Directions » Only the lines of the data below from the one with "## Latest Commit" through the one with "### Request Scope<br>" are wanted. Repeat them exactly.

####################

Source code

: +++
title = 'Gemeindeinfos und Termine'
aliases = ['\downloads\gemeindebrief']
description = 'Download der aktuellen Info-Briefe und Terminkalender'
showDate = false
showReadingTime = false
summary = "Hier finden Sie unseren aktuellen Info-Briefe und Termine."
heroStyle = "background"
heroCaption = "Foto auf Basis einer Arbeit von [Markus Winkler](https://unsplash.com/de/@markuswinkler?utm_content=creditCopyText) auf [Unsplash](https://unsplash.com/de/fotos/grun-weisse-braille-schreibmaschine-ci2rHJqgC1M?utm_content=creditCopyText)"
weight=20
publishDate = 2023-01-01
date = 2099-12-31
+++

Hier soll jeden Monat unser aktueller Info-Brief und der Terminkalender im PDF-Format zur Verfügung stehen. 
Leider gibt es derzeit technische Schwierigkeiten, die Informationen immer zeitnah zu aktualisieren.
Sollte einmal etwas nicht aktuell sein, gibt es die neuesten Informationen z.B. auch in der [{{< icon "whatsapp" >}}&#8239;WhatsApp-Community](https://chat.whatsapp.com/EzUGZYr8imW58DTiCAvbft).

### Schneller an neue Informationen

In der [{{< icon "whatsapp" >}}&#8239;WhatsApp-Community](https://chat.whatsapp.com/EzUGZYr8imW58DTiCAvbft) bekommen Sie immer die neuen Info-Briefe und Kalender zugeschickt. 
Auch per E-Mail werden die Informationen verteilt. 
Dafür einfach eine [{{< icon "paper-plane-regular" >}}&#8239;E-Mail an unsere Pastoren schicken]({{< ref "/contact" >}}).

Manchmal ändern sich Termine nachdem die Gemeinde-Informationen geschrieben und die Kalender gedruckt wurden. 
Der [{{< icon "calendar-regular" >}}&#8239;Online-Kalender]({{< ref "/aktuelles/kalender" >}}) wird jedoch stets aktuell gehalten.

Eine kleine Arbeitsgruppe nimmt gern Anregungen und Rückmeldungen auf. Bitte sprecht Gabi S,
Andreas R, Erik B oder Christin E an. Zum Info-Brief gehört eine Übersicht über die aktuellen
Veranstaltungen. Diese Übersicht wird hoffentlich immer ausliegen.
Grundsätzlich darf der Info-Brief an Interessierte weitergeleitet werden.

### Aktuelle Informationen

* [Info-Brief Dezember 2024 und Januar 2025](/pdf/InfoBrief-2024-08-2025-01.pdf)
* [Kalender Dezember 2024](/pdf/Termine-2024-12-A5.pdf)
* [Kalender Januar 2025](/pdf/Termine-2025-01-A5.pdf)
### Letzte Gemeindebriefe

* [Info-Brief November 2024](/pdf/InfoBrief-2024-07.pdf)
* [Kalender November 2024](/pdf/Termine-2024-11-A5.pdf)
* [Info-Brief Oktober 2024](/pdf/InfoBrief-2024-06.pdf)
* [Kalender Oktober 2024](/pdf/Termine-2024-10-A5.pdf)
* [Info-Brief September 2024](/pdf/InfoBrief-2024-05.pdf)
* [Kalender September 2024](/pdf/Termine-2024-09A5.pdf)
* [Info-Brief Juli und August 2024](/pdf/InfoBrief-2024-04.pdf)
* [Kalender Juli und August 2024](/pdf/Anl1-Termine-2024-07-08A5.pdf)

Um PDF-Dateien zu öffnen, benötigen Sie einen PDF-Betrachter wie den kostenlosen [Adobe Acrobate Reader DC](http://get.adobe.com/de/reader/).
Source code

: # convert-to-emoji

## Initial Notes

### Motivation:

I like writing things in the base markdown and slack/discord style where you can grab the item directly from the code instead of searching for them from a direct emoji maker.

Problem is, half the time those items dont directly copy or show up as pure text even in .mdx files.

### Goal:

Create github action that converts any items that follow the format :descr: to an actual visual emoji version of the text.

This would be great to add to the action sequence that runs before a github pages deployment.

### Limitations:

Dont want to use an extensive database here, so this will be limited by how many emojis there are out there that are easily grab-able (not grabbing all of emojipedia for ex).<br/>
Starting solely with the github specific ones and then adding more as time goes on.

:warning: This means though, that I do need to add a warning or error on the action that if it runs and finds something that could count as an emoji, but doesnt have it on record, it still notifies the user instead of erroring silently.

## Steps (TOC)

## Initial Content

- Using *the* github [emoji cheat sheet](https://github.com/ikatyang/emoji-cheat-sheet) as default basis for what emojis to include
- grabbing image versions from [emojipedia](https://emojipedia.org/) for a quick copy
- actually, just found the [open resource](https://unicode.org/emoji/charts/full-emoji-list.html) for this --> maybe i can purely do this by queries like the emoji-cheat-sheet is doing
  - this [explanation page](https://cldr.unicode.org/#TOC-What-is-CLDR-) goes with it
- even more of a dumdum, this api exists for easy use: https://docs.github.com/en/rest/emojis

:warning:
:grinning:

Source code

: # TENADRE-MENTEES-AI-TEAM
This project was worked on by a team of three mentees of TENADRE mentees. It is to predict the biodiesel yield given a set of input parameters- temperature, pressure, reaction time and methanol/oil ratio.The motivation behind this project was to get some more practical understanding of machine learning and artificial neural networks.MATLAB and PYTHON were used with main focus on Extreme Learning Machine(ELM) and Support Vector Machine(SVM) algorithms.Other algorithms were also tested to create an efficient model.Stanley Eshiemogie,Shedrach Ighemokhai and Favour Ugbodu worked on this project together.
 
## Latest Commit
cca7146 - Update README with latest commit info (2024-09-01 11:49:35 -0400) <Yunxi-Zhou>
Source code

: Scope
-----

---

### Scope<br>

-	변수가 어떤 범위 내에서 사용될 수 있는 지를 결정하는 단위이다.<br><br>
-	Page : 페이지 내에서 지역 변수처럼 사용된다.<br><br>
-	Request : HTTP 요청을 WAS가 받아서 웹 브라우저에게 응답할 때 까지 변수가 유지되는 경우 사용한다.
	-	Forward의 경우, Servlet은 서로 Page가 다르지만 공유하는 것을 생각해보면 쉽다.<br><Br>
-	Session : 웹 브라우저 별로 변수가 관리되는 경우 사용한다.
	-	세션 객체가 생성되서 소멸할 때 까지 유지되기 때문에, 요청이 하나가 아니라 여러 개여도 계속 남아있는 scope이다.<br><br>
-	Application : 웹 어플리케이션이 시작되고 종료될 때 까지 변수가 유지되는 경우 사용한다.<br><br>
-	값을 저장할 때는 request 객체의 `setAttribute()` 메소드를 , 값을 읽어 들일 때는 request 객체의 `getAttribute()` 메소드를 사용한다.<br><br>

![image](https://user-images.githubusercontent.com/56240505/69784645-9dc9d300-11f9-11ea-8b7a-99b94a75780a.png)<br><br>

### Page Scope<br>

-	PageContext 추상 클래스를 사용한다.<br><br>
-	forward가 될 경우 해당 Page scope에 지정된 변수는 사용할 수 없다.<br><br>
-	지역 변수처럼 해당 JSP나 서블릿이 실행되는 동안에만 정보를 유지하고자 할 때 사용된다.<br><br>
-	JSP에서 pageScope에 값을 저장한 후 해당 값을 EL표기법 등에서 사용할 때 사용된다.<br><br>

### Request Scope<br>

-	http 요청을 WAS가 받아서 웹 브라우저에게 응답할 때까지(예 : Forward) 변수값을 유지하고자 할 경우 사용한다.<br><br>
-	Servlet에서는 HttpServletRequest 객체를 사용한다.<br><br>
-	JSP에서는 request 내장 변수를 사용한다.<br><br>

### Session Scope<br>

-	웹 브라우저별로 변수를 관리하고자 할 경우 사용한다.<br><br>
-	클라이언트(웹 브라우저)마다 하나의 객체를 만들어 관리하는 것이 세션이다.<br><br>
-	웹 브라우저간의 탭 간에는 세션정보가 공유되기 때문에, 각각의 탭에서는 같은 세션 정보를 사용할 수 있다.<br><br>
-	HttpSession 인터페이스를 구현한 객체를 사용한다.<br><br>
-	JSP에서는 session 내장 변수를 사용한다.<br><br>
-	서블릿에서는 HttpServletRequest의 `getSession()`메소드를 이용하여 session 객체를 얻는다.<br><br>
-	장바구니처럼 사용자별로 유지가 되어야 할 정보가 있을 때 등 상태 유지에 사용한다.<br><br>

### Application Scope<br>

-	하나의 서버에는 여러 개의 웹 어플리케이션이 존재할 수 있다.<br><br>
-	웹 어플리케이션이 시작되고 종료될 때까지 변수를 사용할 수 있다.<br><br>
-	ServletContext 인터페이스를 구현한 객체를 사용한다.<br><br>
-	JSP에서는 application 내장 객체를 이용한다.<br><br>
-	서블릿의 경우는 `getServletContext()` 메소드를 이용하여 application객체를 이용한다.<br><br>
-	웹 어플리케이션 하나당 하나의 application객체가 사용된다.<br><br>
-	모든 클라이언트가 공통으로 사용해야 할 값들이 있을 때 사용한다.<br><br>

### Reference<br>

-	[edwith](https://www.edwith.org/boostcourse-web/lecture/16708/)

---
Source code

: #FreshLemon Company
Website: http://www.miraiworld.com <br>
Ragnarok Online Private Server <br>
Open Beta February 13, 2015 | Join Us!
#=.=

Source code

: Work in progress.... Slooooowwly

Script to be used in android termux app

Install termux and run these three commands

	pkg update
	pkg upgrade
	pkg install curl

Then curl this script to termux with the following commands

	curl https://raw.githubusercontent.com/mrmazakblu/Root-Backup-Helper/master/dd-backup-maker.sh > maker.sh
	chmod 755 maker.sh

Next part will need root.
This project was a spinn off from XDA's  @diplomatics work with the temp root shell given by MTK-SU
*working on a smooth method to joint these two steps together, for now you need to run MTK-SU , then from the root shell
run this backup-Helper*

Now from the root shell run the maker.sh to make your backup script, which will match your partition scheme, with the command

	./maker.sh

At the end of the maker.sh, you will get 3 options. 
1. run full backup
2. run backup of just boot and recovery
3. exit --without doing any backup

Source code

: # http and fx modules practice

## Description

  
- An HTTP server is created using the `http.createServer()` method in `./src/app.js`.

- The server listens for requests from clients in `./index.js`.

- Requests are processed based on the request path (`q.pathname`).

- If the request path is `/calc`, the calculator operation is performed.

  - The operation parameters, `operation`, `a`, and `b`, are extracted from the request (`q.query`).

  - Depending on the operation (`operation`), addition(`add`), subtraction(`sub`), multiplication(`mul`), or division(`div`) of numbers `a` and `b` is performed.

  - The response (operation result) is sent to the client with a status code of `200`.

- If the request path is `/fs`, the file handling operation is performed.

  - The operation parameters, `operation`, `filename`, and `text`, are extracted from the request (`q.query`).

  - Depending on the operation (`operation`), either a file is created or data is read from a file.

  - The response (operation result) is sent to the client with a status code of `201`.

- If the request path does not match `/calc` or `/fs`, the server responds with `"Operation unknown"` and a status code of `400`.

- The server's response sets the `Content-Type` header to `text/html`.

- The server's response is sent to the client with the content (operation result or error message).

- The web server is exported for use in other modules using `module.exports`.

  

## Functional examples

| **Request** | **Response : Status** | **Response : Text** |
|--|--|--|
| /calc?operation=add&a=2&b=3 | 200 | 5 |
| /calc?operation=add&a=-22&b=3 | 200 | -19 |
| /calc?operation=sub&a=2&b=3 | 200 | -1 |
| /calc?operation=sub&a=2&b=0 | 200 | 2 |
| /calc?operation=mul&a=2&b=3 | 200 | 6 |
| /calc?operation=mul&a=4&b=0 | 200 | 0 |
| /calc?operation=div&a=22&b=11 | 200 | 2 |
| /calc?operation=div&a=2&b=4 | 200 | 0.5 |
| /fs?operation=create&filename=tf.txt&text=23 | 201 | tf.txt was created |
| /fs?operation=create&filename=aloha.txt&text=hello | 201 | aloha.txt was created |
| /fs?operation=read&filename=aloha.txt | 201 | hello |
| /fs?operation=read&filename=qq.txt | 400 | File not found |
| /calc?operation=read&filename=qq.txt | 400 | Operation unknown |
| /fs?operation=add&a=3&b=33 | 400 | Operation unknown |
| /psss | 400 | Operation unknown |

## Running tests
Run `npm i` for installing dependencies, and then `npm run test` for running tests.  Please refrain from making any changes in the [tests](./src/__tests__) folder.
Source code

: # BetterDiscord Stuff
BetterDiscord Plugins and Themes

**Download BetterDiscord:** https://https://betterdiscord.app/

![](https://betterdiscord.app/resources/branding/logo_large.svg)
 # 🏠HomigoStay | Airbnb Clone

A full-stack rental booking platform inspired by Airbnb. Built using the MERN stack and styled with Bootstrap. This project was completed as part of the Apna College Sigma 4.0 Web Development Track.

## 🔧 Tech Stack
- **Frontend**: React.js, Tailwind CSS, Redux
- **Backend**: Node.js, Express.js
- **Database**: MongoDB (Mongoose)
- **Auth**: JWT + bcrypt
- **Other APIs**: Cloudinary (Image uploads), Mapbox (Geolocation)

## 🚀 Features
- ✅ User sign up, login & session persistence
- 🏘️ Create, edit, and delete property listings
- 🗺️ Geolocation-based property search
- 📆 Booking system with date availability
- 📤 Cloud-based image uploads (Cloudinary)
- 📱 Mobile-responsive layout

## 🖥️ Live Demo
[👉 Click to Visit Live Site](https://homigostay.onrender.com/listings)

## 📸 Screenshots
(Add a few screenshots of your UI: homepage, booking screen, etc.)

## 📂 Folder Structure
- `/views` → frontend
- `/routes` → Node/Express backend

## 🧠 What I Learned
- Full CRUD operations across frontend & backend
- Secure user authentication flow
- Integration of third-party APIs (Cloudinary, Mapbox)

####################

Response to the exercise »
## Latest Commit
cca7146 - Update README with latest commit info (2024-09-01 11:49:35 -0400) <Yunxi-Zhou>
Source code

: Scope
-----

---

### Scope<br>

-	변수가 어떤 범위 내에서 사용될 수 있는 지를 결정하는 단위이다.<br><br>
-	Page : 페이지 내에서 지역 변수처럼 사용된다.<br><br>
-	Request : HTTP 요청을 WAS가 받아서 웹 브라우저에게 응답할 때 까지 변수가 유지되는 경우 사용한다.
	-	Forward의 경우, Servlet은 서로 Page가 다르지만 공유하는 것을 생각해보면 쉽다.<br><Br>
-	Session : 웹 브라우저 별로 변수가 관리되는 경우 사용한다.
	-	세션 객체가 생성되서 소멸할 때 까지 유지되기 때문에, 요청이 하나가 아니라 여러 개여도 계속 남아있는 scope이다.<br><br>
-	Application : 웹 어플리케이션이 시작되고 종료될 때 까지 변수가 유지되는 경우 사용한다.<br><br>
-	값을 저장할 때는 request 객체의 `setAttribute()` 메소드를 , 값을 읽어 들일 때는 request 객체의 `getAttribute()` 메소드를 사용한다.<br><br>

![image](https://user-images.githubusercontent.com/56240505/69784645-9dc9d300-11f9-11ea-8b7a-99b94a75780a.png)<br><br>

### Page Scope<br>

-	PageContext 추상 클래스를 사용한다.<br><br>
-	forward가 될 경우 해당 Page scope에 지정된 변수는 사용할 수 없다.<br><br>
-	지역 변수처럼 해당 JSP나 서블릿이 실행되는 동안에만 정보를 유지하고자 할 때 사용된다.<br><br>
-	JSP에서 pageScope에 값을 저장한 후 해당 값을 EL표기법 등에서 사용할 때 사용된다.<br><br>

### Request Scope<br>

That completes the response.